Migrating Squid from NT to Slackware
Any Squid SMEs here? I hope so!
I have been using Squid on my NT4 box for a long time. Many thanks to the person who supports this porting! Squid definitely helped me with my dialup connection and I intend to keep using Squid to augment my new broadband connection.
I installed squid from a package on linuxpackages.net. All went well.
I want to migrate my squid cache from my NT4 box to my slack box. I copied the files, modified the permissions to nobody and then started squid. Squid started fine but did not like the swap.state file. I'm no expert, but based upon what I can see, squid is ignoring the copied cache because of the swap.state file.
The NT version was built with STABLE10 and this slack version is STABLE13.
Any ideas about convincing the new version to accept the significantly large cache and rebuild the swap.state file, or convert the swap.state file to a format that STABLE13 likes?
I dislike the idea of throwing away this valuable cache. I can observe the impact the cache has on all of my surfing, whether on dialup only several days ago, or even now, with broadband. The idea of rebuilding that cache is discouraging. :)
I appreciate any help and insight!
From the Squid 2 FAQ:
Thanks Eric. :)
I saw that snippet yesterday, but for whatever reason my mind did not absorb the information in a useful manner. A day later, some sleep, and time away from the problem helps me see the text in a different light. That is, my solution is embedded in that text snippet, but yesterday was not intuitively obvious to me. :)
When I copied the cache from NT4 to Slackware, I also copied the swap.state file. In my defense I had no idea the file would be incompatible with the version of squid I installed on Slackware. The snippet above does provide a clue. The solution seems to be 1) copy the cache, 2) do not copy the swap.state file, 3) start squid manually (squid -NCd1) to send output directly to the screen and provide immediate feedback , and 4) wait---as long as necessary for squid to rebuild the cache index (swap.state).
I have a cache that is almost 1 GB in size, so I'll be sure to run the rebuilding process while I am doing something else. However, I am reasonably certain this approach will work. Thanks again!
I'm confused by the squid.conf directive cache_dir.

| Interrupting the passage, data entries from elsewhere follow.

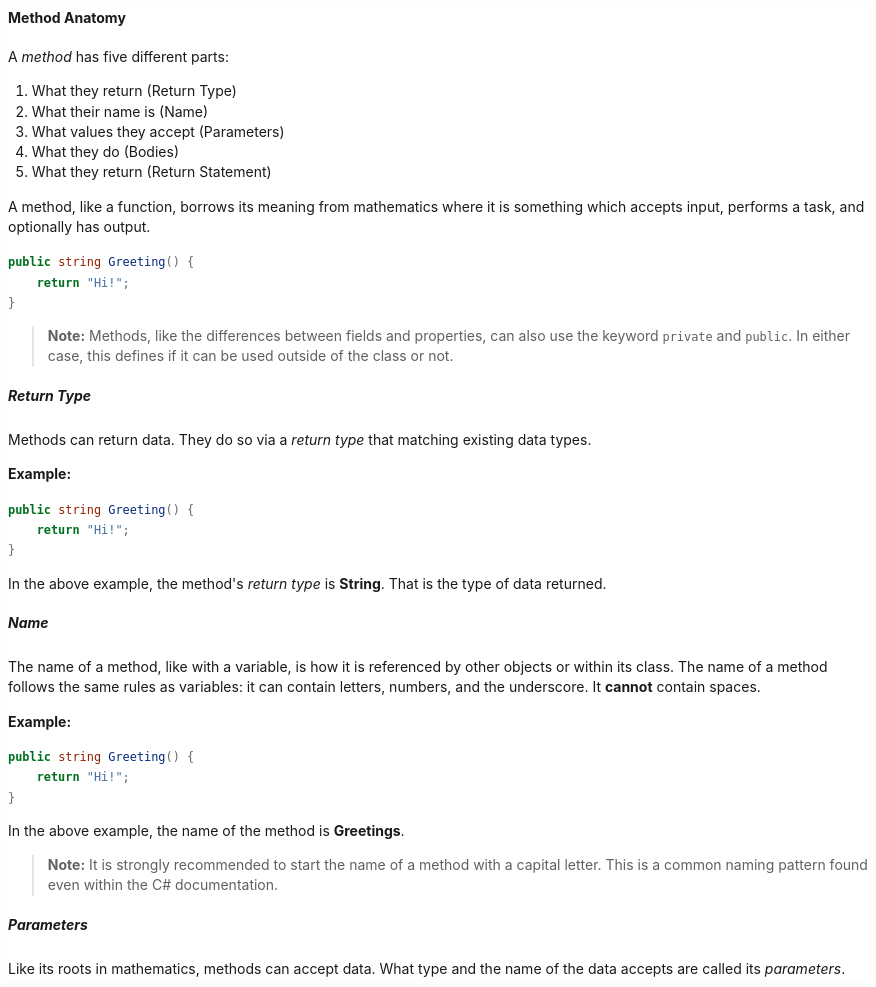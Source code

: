 #### Method Anatomy

A *method* has five different parts:

1) What they return (Return Type)
2) What their name is (Name)
3) What values they accept (Parameters)
4) What they do (Bodies)
5) What they return (Return Statement)

A method, like a function, borrows its meaning from mathematics where it is something which accepts input, performs a task, and optionally has output.

```csharp
public string Greeting() {
    return "Hi!";
}
```

> **Note:** Methods, like the differences between fields and properties, can also use the keyword `private` and `public`. In either case, this defines if it can be used outside of the class or not.

##### Return Type

Methods can return data. They do so via a *return type* that matching existing data types.

**Example:**

```csharp
public string Greeting() {
    return "Hi!";
}
```

In the above example, the method's *return type* is **String**. That is the type of data returned.

##### Name

The name of a method, like with a variable, is how it is referenced by other objects or within its class. The name of a method follows the same rules as variables: it can contain letters, numbers, and the underscore. It **cannot** contain spaces.

**Example:**

```csharp
public string Greeting() {
    return "Hi!";
}
```

In the above example, the name of the method is **Greetings**.

> **Note:** It is strongly recommended to start the name of a method with a capital letter. This is a common naming pattern found even within the C\# documentation.

##### Parameters

Like its roots in mathematics, methods can accept data. What type and the name of the data accepts are called its *parameters*.
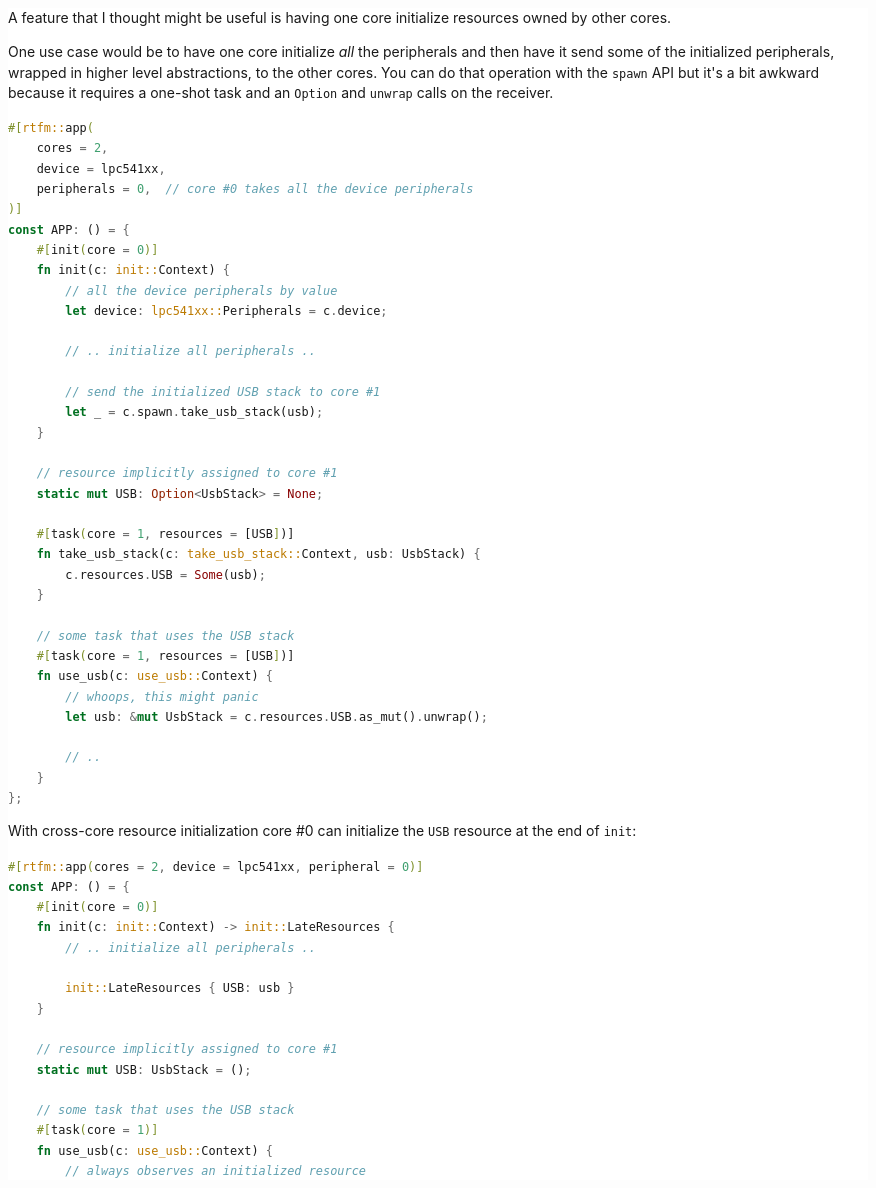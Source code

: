 A feature that I thought might be useful is having one core initialize resources
owned by other cores.

One use case would be to have one core initialize *all* the peripherals and then
have it send some of the initialized peripherals, wrapped in higher level
abstractions, to the other cores. You can do that operation with  the `spawn`
API but it's a bit awkward because it requires a one-shot task and an `Option`
and `unwrap` calls on the receiver.

``` rust
#[rtfm::app(
    cores = 2,
    device = lpc541xx,
    peripherals = 0,  // core #0 takes all the device peripherals
)]
const APP: () = {
    #[init(core = 0)]
    fn init(c: init::Context) {
        // all the device peripherals by value
        let device: lpc541xx::Peripherals = c.device;

        // .. initialize all peripherals ..

        // send the initialized USB stack to core #1
        let _ = c.spawn.take_usb_stack(usb);
    }

    // resource implicitly assigned to core #1
    static mut USB: Option<UsbStack> = None;

    #[task(core = 1, resources = [USB])]
    fn take_usb_stack(c: take_usb_stack::Context, usb: UsbStack) {
        c.resources.USB = Some(usb);
    }

    // some task that uses the USB stack
    #[task(core = 1, resources = [USB])]
    fn use_usb(c: use_usb::Context) {
        // whoops, this might panic
        let usb: &mut UsbStack = c.resources.USB.as_mut().unwrap();

        // ..
    }
};
```

With cross-core resource initialization core #0 can initialize the `USB`
resource at the end of `init`:

``` rust
#[rtfm::app(cores = 2, device = lpc541xx, peripheral = 0)]
const APP: () = {
    #[init(core = 0)]
    fn init(c: init::Context) -> init::LateResources {
        // .. initialize all peripherals ..

        init::LateResources { USB: usb }
    }

    // resource implicitly assigned to core #1
    static mut USB: UsbStack = ();

    // some task that uses the USB stack
    #[task(core = 1)]
    fn use_usb(c: use_usb::Context) {
        // always observes an initialized resource
```

[μAMP]: ../microamp
[`cargo-microamp`]: https://crates.io/crates/microamp-tools
[LPC54114]:  https://www.nxp.com/products/processors-and-microcontrollers/arm-based-processors-and-mcus/lpc-cortex-m-mcus/lpc54000-cortex-m4-/low-power-microcontrollers-mcus-based-on-arm-cortex-m4-cores-with-optional-cortex-m0-plus-co-processor:LPC541XX
[lpcxpresso54114]: https://github.com/japaric/lpcxpresso54114/tree/d10a0a52856b67f0e99284f0fb32abb3c2fd4f51/firmware/lpc541xx/examples
[^cas]: to be more precise it has LL-SC (Load-link / Store-conditional)
[presented in the last post]: ../microamp/#shared-memory
[`spin::Mutex`]: https://docs.rs/spin/0.5.0/spin/struct.Mutex.html
[more involved]: https://github.com/japaric/lpcxpresso54114/tree/4439c4b5877df430e9240ce69fb55706ce0d6fd6#how-to-run-the-examples
[rfcs]: https://github.com/japaric/cortex-m-rtfm/milestone/4
[internals]: https://japaric.github.io/rtfm5/book/en/
[^inline-asm]: when the `inline-asm` feature, which requires a nightly compiler,
[UltraScale+]: https://www.xilinx.com/products/silicon-devices/soc/zynq-ultrascale-mpsoc.html
[lpcxpresso54114]: https://github.com/japaric/lpcxpresso54114/blob/4439c4b5877df430e9240ce69fb55706ce0d6fd6/firmware/lpc541xx/examples/xspawn.rs
[LPC55S69]: https://www.nxp.com/products/processors-and-microcontrollers/arm-based-processors-and-mcus/general-purpose-mcus/lpc5500-cortex-m33/high-efficiency-arm-cortex-m33-based-microcontroller-family:LPC55S6x
[Here's]: https://github.com/japaric/lpcxpresso55S69/blob/1922c6a3067f349876c750a2d57bfcb87e70e0ed/lpc55s6x/examples/xspawn.rs
[memory safety]: ../microamp/#data-not-code
[up]: https://github.com/japaric/cortex-m-rtfm/pull/205
[the late resource syntax]: https://github.com/japaric/cortex-m-rtfm/issues/202
[reusable]: https://github.com/japaric/rtfm-core
[crates]: https://github.com/japaric/rtfm-syntax
[x86_64 Linux]: https://github.com/japaric/linux-rtfm
[HiFive1]: https://github.com/japaric/hifive1/tree/master/rtfm
[proposed]: https://github.com/japaric/cortex-m-rtfm/issues/203
[thread]: https://github.com/japaric/cortex-m-rtfm/issues/208
[Iban Eguia]: https://github.com/Razican
[Geoff Cant]: https://github.com/archaelus
[Harrison Chin]: http://www.harrisonchin.com/
[Brandon Edens]: https://github.com/brandonedens
[whitequark]: https://github.com/whitequark
[James Munns]: https://jamesmunns.com/
[Fredrik Lundström]: https://github.com/flundstrom2
[Kjetil Kjeka]: https://github.com/kjetilkjeka
[Kor Nielsen]: https://github.com/korran
[Dietrich Ayala]: https://metafluff.com/
[Hadrien Grasland]: https://github.com/HadrienG2
[vitiral]: https://github.com/vitiral
[Lee Smith]: https://github.com/leenozara
[Florian Uekermann]: https://github.com/FlorianUekermann
[Ivan Dubrov]: https://github.com/idubrov
[reddit]: https://www.reddit.com/r/rust/comments/c477n3/real_time_for_the_masses_goes_multicore_embedded/
[Patreon]: https://www.patreon.com/japaric
[Twitter]: https://twitter.com/japaric_io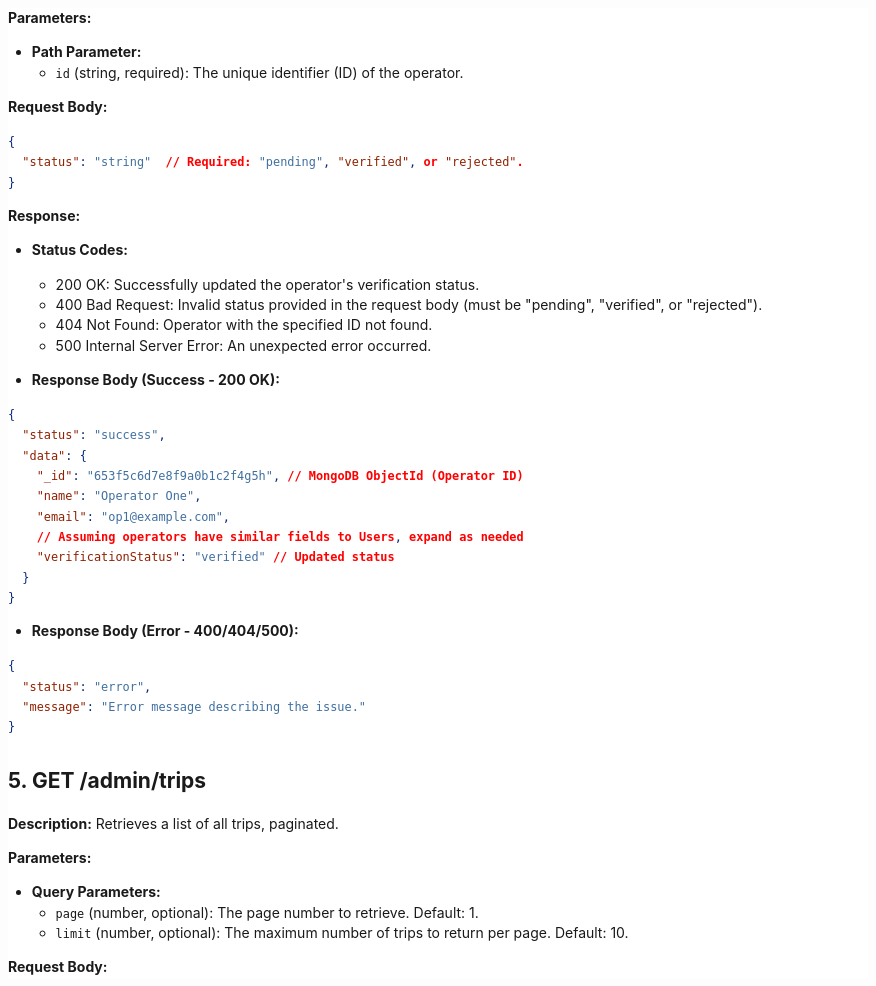 **Parameters:**

*   **Path Parameter:**
    *   `id` (string, required): The unique identifier (ID) of the operator.

**Request Body:**

```json
{
  "status": "string"  // Required: "pending", "verified", or "rejected".
}
```

**Response:**

*   **Status Codes:**
    *   200 OK: Successfully updated the operator's verification status.
    *   400 Bad Request: Invalid status provided in the request body (must be "pending", "verified", or "rejected").
    *   404 Not Found: Operator with the specified ID not found.
    *   500 Internal Server Error: An unexpected error occurred.

*   **Response Body (Success - 200 OK):**

```json
{
  "status": "success",
  "data": {
    "_id": "653f5c6d7e8f9a0b1c2f4g5h", // MongoDB ObjectId (Operator ID)
    "name": "Operator One",
    "email": "op1@example.com",
    // Assuming operators have similar fields to Users, expand as needed
    "verificationStatus": "verified" // Updated status
  }
}
```

*   **Response Body (Error - 400/404/500):**

```json
{
  "status": "error",
  "message": "Error message describing the issue."
}
```

## 5. GET /admin/trips

**Description:** Retrieves a list of all trips, paginated.

**Parameters:**

*   **Query Parameters:**
    *   `page` (number, optional): The page number to retrieve. Default: 1.
    *   `limit` (number, optional): The maximum number of trips to return per page. Default: 10.

**Request Body:**
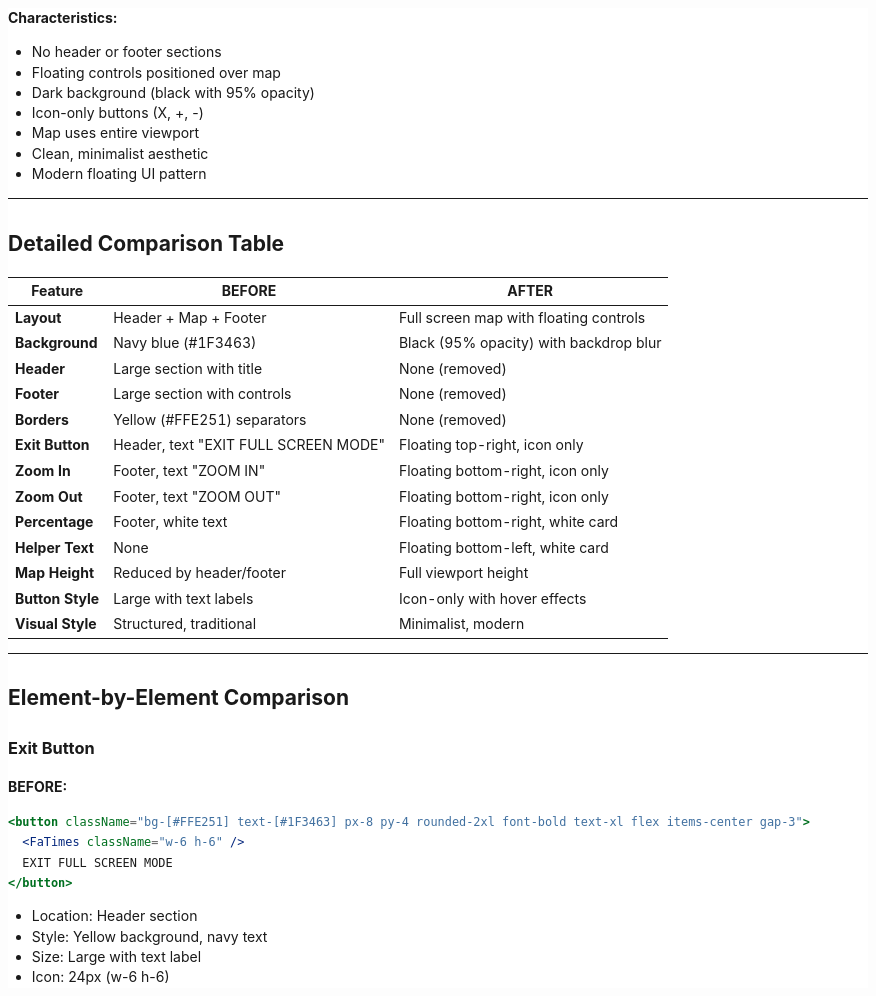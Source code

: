 **Characteristics:**
- No header or footer sections
- Floating controls positioned over map
- Dark background (black with 95% opacity)
- Icon-only buttons (X, +, -)
- Map uses entire viewport
- Clean, minimalist aesthetic
- Modern floating UI pattern

---

## Detailed Comparison Table

| Feature | BEFORE | AFTER |
|---------|--------|-------|
| **Layout** | Header + Map + Footer | Full screen map with floating controls |
| **Background** | Navy blue (#1F3463) | Black (95% opacity) with backdrop blur |
| **Header** | Large section with title | None (removed) |
| **Footer** | Large section with controls | None (removed) |
| **Borders** | Yellow (#FFE251) separators | None (removed) |
| **Exit Button** | Header, text "EXIT FULL SCREEN MODE" | Floating top-right, icon only |
| **Zoom In** | Footer, text "ZOOM IN" | Floating bottom-right, icon only |
| **Zoom Out** | Footer, text "ZOOM OUT" | Floating bottom-right, icon only |
| **Percentage** | Footer, white text | Floating bottom-right, white card |
| **Helper Text** | None | Floating bottom-left, white card |
| **Map Height** | Reduced by header/footer | Full viewport height |
| **Button Style** | Large with text labels | Icon-only with hover effects |
| **Visual Style** | Structured, traditional | Minimalist, modern |

---

## Element-by-Element Comparison

### Exit Button

**BEFORE:**
```jsx
<button className="bg-[#FFE251] text-[#1F3463] px-8 py-4 rounded-2xl font-bold text-xl flex items-center gap-3">
  <FaTimes className="w-6 h-6" />
  EXIT FULL SCREEN MODE
</button>
```
- Location: Header section
- Style: Yellow background, navy text
- Size: Large with text label
- Icon: 24px (w-6 h-6)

At my NT4 box, currently I have squid configured with:
cache_dir ufs o:/squid/cache 1024 16 256
My original understanding is that the 1024 (megabytes) refers to the total squid cache size. That is, when squid fills the sublevels to the point of being within 95% of 1024 MB (1 GB) of cached files, squid then will begin the process of deleting least recently used files. But yesterday I ran across a snippet that implied the 1024 number refers to each sublevel. That is, of the 16 sublevels defined above, squid will store 1024 MB of files in each sublevel. Which is correct?
The embedded instructions in squid.conf does not explain this in detail, or I am not reading the text correctly. My reading remains the former interpretation, but if I am wrong and the 1024 refers to each sublevel, then I need to know because I don't have the drive space to store 1024 MB x 16 (16 GB) worth of files. :)
Unlike SquidNT, yesterday I quickly learned that installing squid in GNU/Linux requires me to pay attention to file and directory permissions. After some web surfing, I noticed that some people recommend creating a new user and group account called squid, and assigning the log and cache directories permissions to that user and group. Some people just leave things be and use nobody/nogroup. Anybody here have any insight in the difference and a preference? I understand why squid refuses to run as root. I'm just asking which method people prefer: 1) leave things as is with nobody/nogroup or create squid/squid and modify the squid.conf cache_effective_user and cache_effective_group directives?
For curious visitors to this thread, the solution outlined above worked great. The time to rebuild the swap.state file on my older hardware required only 72 seconds for a 800 MB of cached files. Not bad!